Army STARRS researchers, led by study coprincipal investigators, Robert J. Ursano, MD, chairman of the department of psychiatry at the F. Edward Hébert School of Medicine of the Uniformed Services University of the Health Sciences, and Murray B. Stein, MD, MPH, a professor of psychiatry and family and preventive medicine at the University of California, San Diego, found that a majority (58.2%) of soldiers who ever thought of suicide had these thoughts before enlistment, 76.6% of soldiers with current mental disorders had onsets before enlistment, and 47% of soldiers who ever made a suicide attempt did so for the first time before enlistment. Nearly 60% of soldier suicide attempts can be traced to preenlistment mental disorders, which are more common among nondeployed U.S. Army soldiers than demographically similar populations of civilians (25.1% vs. 11.6%).

These initial published findings include three papers that use different strategies to evaluate suicide risk and protective factors among service people, including an analysis comparing the prevalence of mental disorders among Army and civilian populations.

“Some of the differences in disorder rates are truly remarkable,” says Ronald Kessler, PhD, McNeil Family Professor of Health Care Policy at Harvard Medical School and senior author of the paper on mental disorder prevalence. “The rate of major depression is five times as high among soldiers as civilians, intermittent explosive disorder six times as high, and PTSD nearly 15 times as high.”

The most common disorders in the Army STARRS survey were ADHD and intermittent explosive disorder (IED; which is characterized by recurrent and uncontrollable anger attacks), Kessler says. The findings suggest that soldiers did not have higher rates of most “internalizing disorders” (anxiety disorders and depression) than civilians before enlistment, but rather developed high rates of these disorders only after they enlisted in the Army. The situation was different, though, for “behavioral disorders” (ADHD, IED, and substance abuse), which were much more common among young people who subsequently enlisted in the Army than those who did not and increased even more after enlistment. Nearly one-half of current soldier internalizing disorders and 80% of behavioral disorders started before enlistment.

“These results are a wake-up call highlighting the importance of outreach and intervention for new soldiers who enter the Army with preexisting mental disorders,” says Ursano.

The second of the three Army STARRS papers appearing in JAMA Psychiatry revealed that 13.9% of soldiers considered suicide at some point in their lifetime, 5.3% made a suicide plan, and 2.4% attempted suicide, with between 47% to 60% of these outcomes first occurring prior to enlistment. Prior mental disorders were found to be by far the strongest predictors of these suicidal behaviors.

“It is striking that nearly 50% of the soldiers who attempted suicide made their first attempt before joining the Army, as history of suicide attempts is asked about in recruitment interviews and applicants who report such a history typically are excluded from service,” says Matthew Nock, PhD, a professor of psychology at Harvard University and lead author of this report on soldier suicidality.

Nock noted that the most practical implication of this finding might be that the Army should develop outreach and intervention programs for new soldiers based on the realization that a nontrivial proportion of new soldiers come into the Army with a history of mental disorder and suicidality, and that they are not always forthcoming about these concerns during the recruitment process.

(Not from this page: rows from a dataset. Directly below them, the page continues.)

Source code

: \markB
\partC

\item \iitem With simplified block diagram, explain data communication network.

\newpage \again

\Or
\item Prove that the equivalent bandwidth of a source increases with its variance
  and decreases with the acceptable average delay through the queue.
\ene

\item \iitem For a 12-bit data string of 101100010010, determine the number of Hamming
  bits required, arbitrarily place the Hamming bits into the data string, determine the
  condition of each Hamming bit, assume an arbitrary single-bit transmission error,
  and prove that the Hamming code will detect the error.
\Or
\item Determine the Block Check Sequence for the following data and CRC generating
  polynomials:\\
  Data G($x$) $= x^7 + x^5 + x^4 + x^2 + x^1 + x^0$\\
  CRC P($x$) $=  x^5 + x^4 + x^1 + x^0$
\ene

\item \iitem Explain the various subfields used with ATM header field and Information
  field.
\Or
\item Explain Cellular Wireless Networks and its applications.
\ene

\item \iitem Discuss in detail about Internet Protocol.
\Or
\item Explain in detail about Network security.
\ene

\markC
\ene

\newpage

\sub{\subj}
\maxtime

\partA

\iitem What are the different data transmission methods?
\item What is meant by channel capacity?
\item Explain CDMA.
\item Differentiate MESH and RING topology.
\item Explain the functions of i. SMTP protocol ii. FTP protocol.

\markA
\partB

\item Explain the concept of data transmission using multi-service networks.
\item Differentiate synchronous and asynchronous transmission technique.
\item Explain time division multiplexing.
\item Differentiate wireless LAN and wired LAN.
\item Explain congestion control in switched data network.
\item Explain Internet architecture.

Importantly, findings show that that it is not only depression and PTSD that predict suicide attempts.

The third JAMA Psychiatry article by lead author Michael Schoenbaum, PhD, of the National Institute of Mental Health, National Institutes of Health, examined the suicide and accident death rates in relation to basic sociodemographic and Army experience factors in the 975,057 Regular Army soldiers who served between January 1, 2004, and December 31, 2009, charting variations in the rates based on a variety of factors including sex, race, education level, and rank.

Enhanced screening of applicants and expanded interventions to help new soldiers with mental disorders hold promise for reducing the high suicide rate in the U.S. Army.